Il welfare contrattuale non è la palestra gratis, l’estetista o il parrucchiere: «Non è un menu à la carte da consegnare al dipendente». Annamaria Furlan non transige sulla serietà del sostegno ai lavoratori da parte delle aziende e dal congresso veneto del sindacato di cui è segretaria mette le cose in chiaro: «Per Cisl le priorità sono la salute, la previdenza integrativa e il sostegno alla famiglia. Come parti sociali abbiamo chiesto di fare questo a Confindustria» confida questa mattina ai giornalisti dal Double Tree Hilton hotel di Mogliano Veneto .
«La palestra gratis ha un significato diverso rispetto al sostegno per il lavoratore che è in una famiglia dove è presente la non autosufficienza, o rispetto al costruire, attraverso la previdenza integrativa, una pensione più dignitosa e corposa per il futuro, o rispetto all’avere risorse per poter mandare i propri figli all’università. E per fare questo ci vuole capacità di ascolto dei bisogni dei lavoratori, di coinvolgimento nelle scelte, ma anche di parti sociali che responsabilmente sanno definire le priorità».
È nello strumento della contrattazione che imprese, lavoratori e comunità possono beneficiare vicendevolmente del welfare, «e io credo che sia questa – indica la Furlan – a definire le giuste priorità, dando risposte a lavoratori e comunità in modo responsabile».
Ad esempio il nido: «In una realtà in cui non è presente, le comunità potrebbero beneficiare delle imprese che invece offrono questo servizio ai lavoratori e aprendolo anche al territorio».
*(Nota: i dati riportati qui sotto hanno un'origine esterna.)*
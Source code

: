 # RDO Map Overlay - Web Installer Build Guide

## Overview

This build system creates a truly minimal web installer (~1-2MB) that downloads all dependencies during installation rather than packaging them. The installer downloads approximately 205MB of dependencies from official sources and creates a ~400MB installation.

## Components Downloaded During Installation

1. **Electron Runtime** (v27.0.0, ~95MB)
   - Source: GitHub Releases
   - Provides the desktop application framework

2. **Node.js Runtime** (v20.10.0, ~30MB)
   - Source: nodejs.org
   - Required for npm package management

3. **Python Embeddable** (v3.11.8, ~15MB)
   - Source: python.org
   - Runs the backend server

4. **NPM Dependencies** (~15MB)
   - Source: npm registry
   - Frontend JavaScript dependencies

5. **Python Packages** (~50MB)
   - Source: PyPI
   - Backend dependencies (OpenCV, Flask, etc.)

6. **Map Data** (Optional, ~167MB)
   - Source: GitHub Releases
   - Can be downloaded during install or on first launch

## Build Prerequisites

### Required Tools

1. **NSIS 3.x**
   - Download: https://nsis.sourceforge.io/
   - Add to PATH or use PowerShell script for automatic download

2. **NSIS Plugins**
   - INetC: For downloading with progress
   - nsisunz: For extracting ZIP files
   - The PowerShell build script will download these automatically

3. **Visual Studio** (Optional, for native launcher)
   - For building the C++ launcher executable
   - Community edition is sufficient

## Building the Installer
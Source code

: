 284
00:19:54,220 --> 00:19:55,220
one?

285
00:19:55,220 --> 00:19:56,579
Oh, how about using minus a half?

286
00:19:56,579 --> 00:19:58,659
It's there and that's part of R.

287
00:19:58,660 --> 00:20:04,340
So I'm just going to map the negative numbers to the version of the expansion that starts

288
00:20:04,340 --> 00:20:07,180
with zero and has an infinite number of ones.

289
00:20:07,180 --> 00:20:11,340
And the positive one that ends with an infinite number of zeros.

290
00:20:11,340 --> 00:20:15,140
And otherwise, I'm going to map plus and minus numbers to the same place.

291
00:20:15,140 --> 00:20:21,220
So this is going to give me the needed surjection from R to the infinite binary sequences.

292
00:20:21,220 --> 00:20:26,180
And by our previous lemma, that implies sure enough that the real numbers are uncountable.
“Discount del welfare veneto” e “far west del welfare” sono i termini con cui il segretario Cisl regionale Onofrio Rota rincara la dose, denunciando le derive del welfare contrattuale locale. «Nel Veneto il welfare ha una storia importante, ma ora stiamo riscontrando una specie di “discount”» concorda con Annamaria Furlan, entrando nel vivo delle questioni regionali. «Capita che le assicurazioni vadano dall’azienda e dicano: “Ti propongo io un pacchetto di welfare!”. Ma questo è una sorta di far west, non è il welfare vero. Vanno dall’imprenditore e gli propongono: “Devi dare qualche soldino al lavoratore? Dagli l’estetista, dagli la parrucchiera”».
«Una sorta di menu à la carte» aiuta a rendere l’idea la sindacalista. «Come fossimo al ristorante. Mettiamoli invece in busta paga quei soldi. Noi vogliamo un welfare contrattuale, contrattabile. Per noi il welfare è sociale e guarda alla non autosufficienza, alla famiglia, ai figli…».